Looking at this morbid but important tracking method of COVID19 disease spread in communities allows us to explore several things. We are now able to have a simple formula to follow disease spread in the community based on prior knowledge of death rates. These death rates are carefully monitored and counted. Looking at deaths now gives us a window into how many in the community are likely disease carriers. Disease carriers will likely have immunity to the virus. That is currently under study but if SARS-CoV-2 behaves like other coronaviruses, there should be a period of immunity.

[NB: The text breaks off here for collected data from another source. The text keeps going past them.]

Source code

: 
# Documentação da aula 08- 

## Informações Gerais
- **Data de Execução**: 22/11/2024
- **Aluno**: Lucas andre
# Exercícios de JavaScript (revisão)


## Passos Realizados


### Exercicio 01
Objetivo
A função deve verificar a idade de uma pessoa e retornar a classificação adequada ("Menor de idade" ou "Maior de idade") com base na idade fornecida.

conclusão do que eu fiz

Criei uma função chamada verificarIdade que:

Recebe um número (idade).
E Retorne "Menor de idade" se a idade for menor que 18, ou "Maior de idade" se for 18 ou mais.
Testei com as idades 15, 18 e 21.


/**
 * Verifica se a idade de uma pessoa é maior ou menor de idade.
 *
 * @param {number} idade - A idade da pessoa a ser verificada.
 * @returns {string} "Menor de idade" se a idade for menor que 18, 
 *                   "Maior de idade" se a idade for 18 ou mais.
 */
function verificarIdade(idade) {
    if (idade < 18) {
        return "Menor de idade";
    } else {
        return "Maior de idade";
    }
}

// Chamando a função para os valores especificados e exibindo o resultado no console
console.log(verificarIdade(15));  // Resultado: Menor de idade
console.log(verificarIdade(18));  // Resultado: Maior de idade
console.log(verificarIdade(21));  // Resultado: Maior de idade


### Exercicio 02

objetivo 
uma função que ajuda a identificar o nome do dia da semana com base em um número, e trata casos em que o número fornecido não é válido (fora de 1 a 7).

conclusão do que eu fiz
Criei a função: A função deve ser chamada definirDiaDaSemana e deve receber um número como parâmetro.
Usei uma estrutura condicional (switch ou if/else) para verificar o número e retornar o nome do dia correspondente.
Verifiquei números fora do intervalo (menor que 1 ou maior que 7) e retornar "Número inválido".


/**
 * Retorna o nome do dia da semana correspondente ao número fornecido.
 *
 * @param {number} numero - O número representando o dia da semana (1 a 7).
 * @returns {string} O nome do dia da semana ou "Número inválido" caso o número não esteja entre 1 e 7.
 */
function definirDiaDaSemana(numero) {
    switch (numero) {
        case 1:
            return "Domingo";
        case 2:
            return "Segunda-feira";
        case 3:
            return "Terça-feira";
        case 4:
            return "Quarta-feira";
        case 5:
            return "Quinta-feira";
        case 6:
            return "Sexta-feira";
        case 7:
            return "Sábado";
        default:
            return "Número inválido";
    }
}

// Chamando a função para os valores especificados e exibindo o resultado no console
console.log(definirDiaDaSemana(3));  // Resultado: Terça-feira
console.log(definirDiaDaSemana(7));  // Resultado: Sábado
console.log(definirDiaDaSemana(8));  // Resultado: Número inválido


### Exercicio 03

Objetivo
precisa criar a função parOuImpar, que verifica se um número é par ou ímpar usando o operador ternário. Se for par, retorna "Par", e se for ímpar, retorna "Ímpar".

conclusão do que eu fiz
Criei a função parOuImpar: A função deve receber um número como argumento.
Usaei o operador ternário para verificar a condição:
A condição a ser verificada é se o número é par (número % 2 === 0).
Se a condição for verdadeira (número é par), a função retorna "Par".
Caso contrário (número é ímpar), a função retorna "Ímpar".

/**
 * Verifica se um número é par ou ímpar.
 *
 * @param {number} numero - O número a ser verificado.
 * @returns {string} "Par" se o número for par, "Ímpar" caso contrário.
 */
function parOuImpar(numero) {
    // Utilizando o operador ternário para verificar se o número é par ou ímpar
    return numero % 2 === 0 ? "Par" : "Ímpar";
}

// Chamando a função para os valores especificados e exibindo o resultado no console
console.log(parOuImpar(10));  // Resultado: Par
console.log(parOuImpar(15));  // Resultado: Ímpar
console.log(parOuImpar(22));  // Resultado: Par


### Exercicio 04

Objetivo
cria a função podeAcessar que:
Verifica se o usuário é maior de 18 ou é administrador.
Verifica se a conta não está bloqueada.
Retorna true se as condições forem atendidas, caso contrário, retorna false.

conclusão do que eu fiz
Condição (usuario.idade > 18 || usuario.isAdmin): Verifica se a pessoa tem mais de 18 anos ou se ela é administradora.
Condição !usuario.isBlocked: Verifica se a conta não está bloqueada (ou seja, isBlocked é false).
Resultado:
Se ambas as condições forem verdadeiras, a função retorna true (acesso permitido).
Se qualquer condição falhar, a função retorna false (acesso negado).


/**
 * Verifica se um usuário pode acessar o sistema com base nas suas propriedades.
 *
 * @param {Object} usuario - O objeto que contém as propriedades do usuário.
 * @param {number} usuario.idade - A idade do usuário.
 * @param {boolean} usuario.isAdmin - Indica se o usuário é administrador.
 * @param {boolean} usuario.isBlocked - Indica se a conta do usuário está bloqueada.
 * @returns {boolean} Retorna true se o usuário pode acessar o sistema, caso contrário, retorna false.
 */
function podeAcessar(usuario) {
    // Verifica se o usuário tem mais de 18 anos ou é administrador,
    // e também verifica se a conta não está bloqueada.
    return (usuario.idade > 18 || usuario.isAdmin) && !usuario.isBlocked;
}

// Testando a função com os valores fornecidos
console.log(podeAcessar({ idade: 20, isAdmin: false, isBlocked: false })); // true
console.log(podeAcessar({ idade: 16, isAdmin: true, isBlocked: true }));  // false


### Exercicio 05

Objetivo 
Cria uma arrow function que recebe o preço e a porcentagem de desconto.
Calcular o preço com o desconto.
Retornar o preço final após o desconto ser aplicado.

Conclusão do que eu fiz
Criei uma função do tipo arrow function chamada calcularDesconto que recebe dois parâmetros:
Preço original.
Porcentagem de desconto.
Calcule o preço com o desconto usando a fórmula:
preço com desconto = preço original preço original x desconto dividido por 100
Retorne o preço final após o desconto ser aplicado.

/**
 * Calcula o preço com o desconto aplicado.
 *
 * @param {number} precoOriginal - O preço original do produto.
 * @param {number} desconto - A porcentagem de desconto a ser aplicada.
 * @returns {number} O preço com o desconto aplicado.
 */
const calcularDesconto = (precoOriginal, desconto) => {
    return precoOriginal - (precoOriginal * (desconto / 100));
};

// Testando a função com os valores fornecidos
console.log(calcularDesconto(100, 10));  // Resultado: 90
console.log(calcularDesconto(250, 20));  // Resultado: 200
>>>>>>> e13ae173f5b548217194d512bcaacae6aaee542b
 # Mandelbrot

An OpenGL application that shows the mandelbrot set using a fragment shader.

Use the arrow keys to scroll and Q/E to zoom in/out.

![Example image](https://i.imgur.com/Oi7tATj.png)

This brings us to herd immunity.
Herd immunity is when enough people in the community have protection against the infection that it no longer spreads wildly. It’s a are thing to see an outbreak or cluster. Herd immunity begins when between 60-70% of the population has immunity.
Looking at this data, we can use death rate to give us an idea of how many in the community have had the SARS-CoV-2 virus. We can then use the death rate to monitor as we slowly expose the population, via relaxed social restrictions over a few days, to build herd immunity. Building herd immunity without overwhelming the healthcare system is critical. Sick people can go to the hospital for care. We can begin to care for those with disease other than COVID again.
I believe that a pulsatile fashion of loosening social restrictions for a few days, for certain individuals, then locking back down for a week or so will slowly build herd immunity. Medically fragile and elderly people should continue to stay at home. Avoiding that overwhelming burn through the community is the goal. That massive surge in patients is what overwhelms hospitals. Monitoring death rates is a tracking tool to follow and decide on when to re-tighten after the relaxation.